Giorni fa è stata bocciata la legge sull’omofobia; l’Alto Commissariato per i rifugiati dell’ ONU dice all’Italia stop ai respingimenti dei migranti; la Legge 40 sulla procreazione assistita fa migrare le coppie italiane verso altri paesi; si è aperta un indagine sulla pillola abortiva:
in questa Italia, oltre i diritti sociali, siano palesemente sotto attacco anche i diritti civili, e con una violenza tipica dei regimi antidemocratici.
Nello stesso quadro pericolosamente rivolto con la testa all’indietro sta il dibattito che si è scatenato nel paese ed in città sull’istituzione del registro delle dichiarazioni di volontà anticipate sui trattamenti sanitari di fine vita.
Diventa quindi importante, a partire dalle realtà con un forte patrimonio laico e progressista come quelle toscane (l’hanno già fatto Pisa, Calenzano, Firenze, e vi si apprestano Carrara e Pistoia), dare un chiaro segnale di civiltà e di libertà.
Rispetto alla portata culturale, politica e sociale di queste scelte, risulta insidioso soffermarsi sugli aspetti formali, tipo: se è la sede giusta il Consiglio Comunale per discutere di queste cose?

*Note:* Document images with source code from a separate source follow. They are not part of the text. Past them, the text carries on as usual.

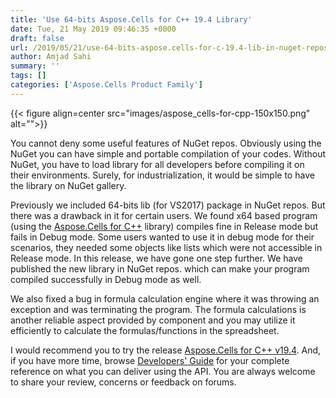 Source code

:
 ```yaml
---
title: 'Use 64-bits Aspose.Cells for C++ 19.4 Library'
date: Tue, 21 May 2019 09:46:35 +0000
draft: false
url: /2019/05/21/use-64-bits-aspose.cells-for-c-19.4-lib-in-nuget-repos.-that-works-equally-well-in-debug-and-release-modes/
author: Amjad Sahi
summary: ''
tags: []
categories: ['Aspose.Cells Product Family']
---
```




{{< figure align=center src="images/aspose_cells-for-cpp-150x150.png" alt="">}}


You cannot deny some useful features of NuGet repos. Obviously using the NuGet you can have simple and portable compilation of your codes. Without NuGet, you have to load library for all developers before compiling it on their environments. Surely, for industrialization, it would be simple to have the library on NuGet gallery.

Previously we included 64-bits lib (for VS2017) package in NuGet repos. But there was a drawback in it for certain users. We found x64 based program (using the [Aspose.Cells for C++][1] library) compiles fine in Release mode but fails in Debug mode. Some users wanted to use it in debug mode for their scenarios, they needed some objects like lists which were not accessible in Release mode. In this release, we have gone one step further. We have published the new library in NuGet repos. which can make your program compiled successfully in Debug mode as well.

We also fixed a bug in formula calculation engine where it was throwing an exception and was terminating the program. The formula calculations is another reliable aspect provided by component and you may utilize it efficiently to calculate the formulas/functions in the spreadsheet.

I would recommend you to try the release [Aspose.Cells for C++ v19.4][2]. And, if you have more time, browse [Developers' Guide][3] for your complete reference on what you can deliver using the API. You are always welcome to share your review, concerns or feedback on forums.




[1]: https://products.aspose.com/cells/cpp
[2]: https://www.nuget.org/packages/Aspose.Cells.Cpp/19.4.0
[3]: https://docs.aspose.com/cells/cpp/developer-guide/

Che competenze ha il Consiglio su questi argomenti?
E’ innanzitutto rispettoso, per chi vive una condizione di sofferenza ed esige dalla politica una risposta, che ci si fermi al punto: il “testamento biologico” è da fare o no?
Fosse solo per questo e di fronte a 6 disegni di legge in discussione, il Consiglio ha non solo pieno diritto, ma addirittura il dovere di esprimersi su materie che attengono al benessere della collettività che rappresenta e non può essere rinchiuso nella gabbia delle proprie competenze amministrative.
Soprattutto quando si interviene nella sfera delle libertà individuali, e si definisce il compito dello Stato e della Legge che, per noi, dovrebbe essere quello di mettere ogni cittadino in condizione di scegliere in maniera consapevole e libera da ogni condizionamento.
Sostenere la battaglia per il “testamento biologico”, significa battersi contro ogni tentativo di limitare drasticamente la libertà di scelta del cittadino rispetto alla propria salute e al proprio corpo, in determinate circostanze, scongiurando il rischio che sta materializzandosi in Parlamento, di trasformare una morale di parte in una legge valida per tutti.
Una morale di parte che impone ad es., come chiesto a gran voce dalla CEI, che l’idratazione e l’alimentazione forzata non debbano essere considerate come terapie mediche, quindi rifiutabili, ma come cure del malato e quindi esenti dalla direttiva anticipata di fine vita, cozzando contro un principio indisponibile neanche alla volontà parlamentare: quello dell’autodeterminazione del paziente (art. 32 della Costituzione).
Per questo, è indispensabile che i Comuni toscani e la Regione si preparino alla più ampia e articolata opposizione politica ed istituzionale, non escludendo l’impugnativa contro una norma che violerebbe unl principio fondante della nostra Carta costituzionale: nessun cittadino può essere sottoposto a un trattamento sanitario non voluto, salvo i casi in cui si metta a repentaglio la salute collettiva.
Ma accanto a questo, non bastano le manifestazioni di volontà importanti come quelle dell’ordine del giorno approvato, ora serve che si istituisca subito il testamento biologico e si permetta ai livornesi di scegliere..
Oggi vediamo la maggioranza rivendicare con orgoglio quell’atto, sotto gli attacchi della Curia e della destra, ne siamo contenti. Noi vigileremo perché la ricerca avviata in Consiglio, diversamente da quanto accaduto in altre circostanze, possa finalmente tradursi in atti coerenti, evitando che ci si impantani nel solito sterile realismo politico.